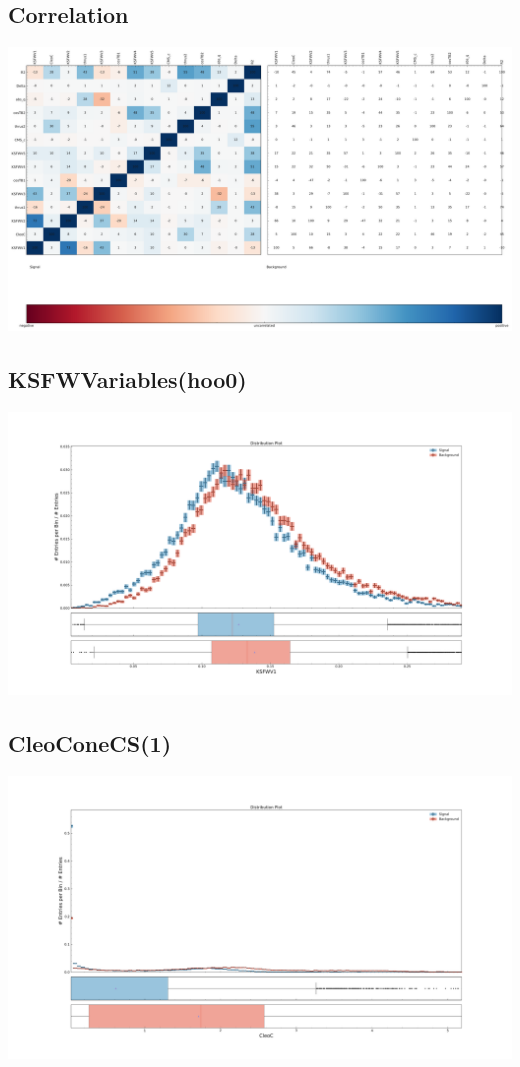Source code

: \documentclass[10pt,a4paper]{article}
\begin{document}
\subsection{Correlation}
\begin{center}
\includegraphics[width=1.0\textwidth]{correlation_plot.pdf}
\end{center}
\subsection{KSFWVariables(hoo0)}
\begin{center}
\includegraphics[width=1.0\textwidth]{variable_7928284295432637125.pdf}
\end{center}
\subsection{CleoConeCS(1)}
\begin{center}
\includegraphics[width=1.0\textwidth]{variable_6915851416951660801.pdf}
\end{center}
\end{document}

==============================

**Exercise objective:**
Going through the records, work out how many lines contain the word "width". Please answer with the number only.

**Answer space:**
3